The minister told Sky News: “I think it’s far from certain that the Taliban are going to be willing to allow the international community to extend beyond the end of the month.”
Acknowledging that the Taliban had been an “effective partner” in the evacuations so far, Mr Heappey urged the militants to show “they want to be a part of the international system” by allowing the flights to continue.
The armed forces minister also admitted there is a “hard reality” that the UK will not be able to evacuate all the refugees it hopes to from Kabul airport.
“We will get out as many as we possibly can but we have been clear throughout that there is a hard reality that we won’t be able to get out everybody that we want to,” he said – adding that the flights were “not the only route to the UK”.
Foreign secretary Dominic Raab and defence Secretary Ben Wallace held talks with their Washington counterparts over the weekend to press home the desire for US troops to remain in Afghanistan beyond August in order to continue to secure the airport for flights.
The prime minister is due to use an emergency G7 summit on Tuesday to personally lobby Mr Biden on the issue. In a tweet, he said it was “vital that the international community works together to ensure safe evacuations”.
Foreign Office minister James Cleverly told BBC that the government would continue to try to convince the White House to extend the exit deadline. “Obviously the more time that we’ve got, the more people we can evacuate and that’s what we’re pushing for,” said Mr Cleverly.
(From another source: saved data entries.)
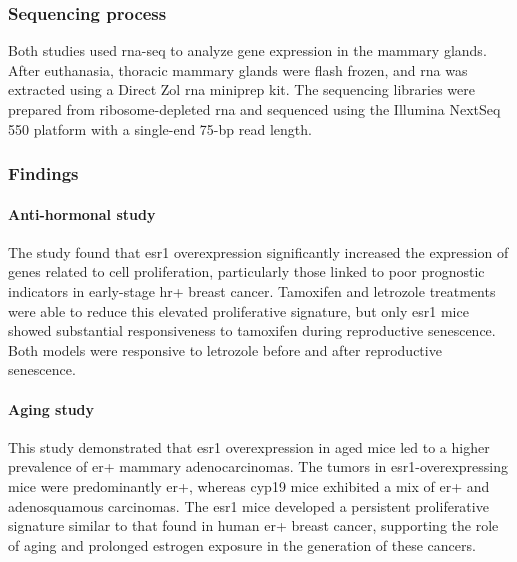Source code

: \subsubsection{Sequencing process} \label{sec:dataset_sequencing}
Both studies used \gls{rna-seq} to analyze gene expression in the mammary
glands.
After euthanasia, thoracic mammary glands were flash frozen, and \gls{rna} was
extracted using a Direct Zol \gls{rna} miniprep kit.
The sequencing libraries were prepared from ribosome-depleted \gls{rna} and
sequenced using the Illumina NextSeq 550 platform with a single-end 75-bp read
length\supercite{furth_esr1_2023,furth_overexpression_2023}.

\subsubsection{Findings}

\paragraph{Anti-hormonal study}
The study found that \gls{esr1} overexpression significantly increased the
expression of genes related to cell proliferation, particularly those linked to
poor prognostic indicators in early-stage \gls{hr+} breast cancer.
Tamoxifen and letrozole treatments were able to reduce this elevated
proliferative signature, but only \gls{esr1} mice showed substantial
responsiveness to tamoxifen during reproductive senescence.
Both models were responsive to letrozole before and after reproductive
senescence\supercite{furth_esr1_2023}.

\paragraph{Aging study}
This study demonstrated that \gls{esr1} overexpression in aged mice led to a
higher prevalence of \gls{er+} mammary adenocarcinomas.
The tumors in \gls{esr1}-overexpressing mice were predominantly
\gls{er+}, whereas \gls{cyp19} mice exhibited a mix of
\gls{er+} and adenosquamous carcinomas.
The \gls{esr1} mice developed a persistent proliferative signature similar to
that found in human \gls{er+} breast cancer, supporting the role of
aging and prolonged estrogen exposure in the generation of these
cancers\supercite{furth_overexpression_2023}.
But the US president signalled on Sunday that he did not want US armed forces to stay in the country beyond August. “Our hope is that we don’t have to extend but there are discussions going on about how far we are.”
Labour leader Sir Keir Starmer has written to Mr Johnson calling for more details on how the UK is planning the next stages of the rescue mission.
Sir Keir asked whether Mr Johnson had “spoken personally” to Mr Biden – and whether the UK was working on a contingency plan with Nato allies to “hold Kabul airport without US troops”.
Government officials said there is “no fixed date” on when the UK will withdraw but it is feared that without US boots on the ground, the remaining allied forces would be unable to secure Hamid Karzai International Airport.
The armed forces minister said on Monday that the airlift from Kabul airport is “underpinned” by US forces and it could not happen without them.
“It is certainly the case that the mission in Kabul this week is fundamentally underpinned by a US presence,” Mr Heappey told Sky News. “So, there is a hard reality that there would be no international airlift without the way that the US are underpinning it.”
The minister also said there is “every reason” the Taliban should be proscribed as a terrorist organisation. “I think that there is every reason to think that they should be,” he told Times Radio. “But by the same token they are a group of people with whom we are very much needing to work with right now.”
The Ministry of Defence confirmed that 5,725 people have been repatriated since rescue efforts began on August 13, with 3,100 of them Afghan individuals and their families.
On Sunday, 1,721 people were airlifted from Kabul by the Royal Air Force across eight flights.
Brigadier Dan Blanchford, the most senior UK military officer on the ground in Kabul, said British troops had “witnessed some harrowing scenes”, with at least seven Afghan civilians confirmed to have died outside the airfield gates amid chaotic crowds.
It has been reported that as many as 20 people have been killed in the past week while trying to get into the departure point.
Brigadier Blanchford, Commander Joint Forces Operations, said UK armed forces were “redoubling” their efforts to “speed up the process” of helping people make their exit – with the Times reporting that the RAF hopes to fly out as many as 2,000 people per day.
The newspaper also said the military will be extending the deadline for the last RAF evacuation, pushing it back from Tuesday to Friday or Saturday, with the evacuation programme expanded from 6,000 people eligible to come to Britain to more than 12,000.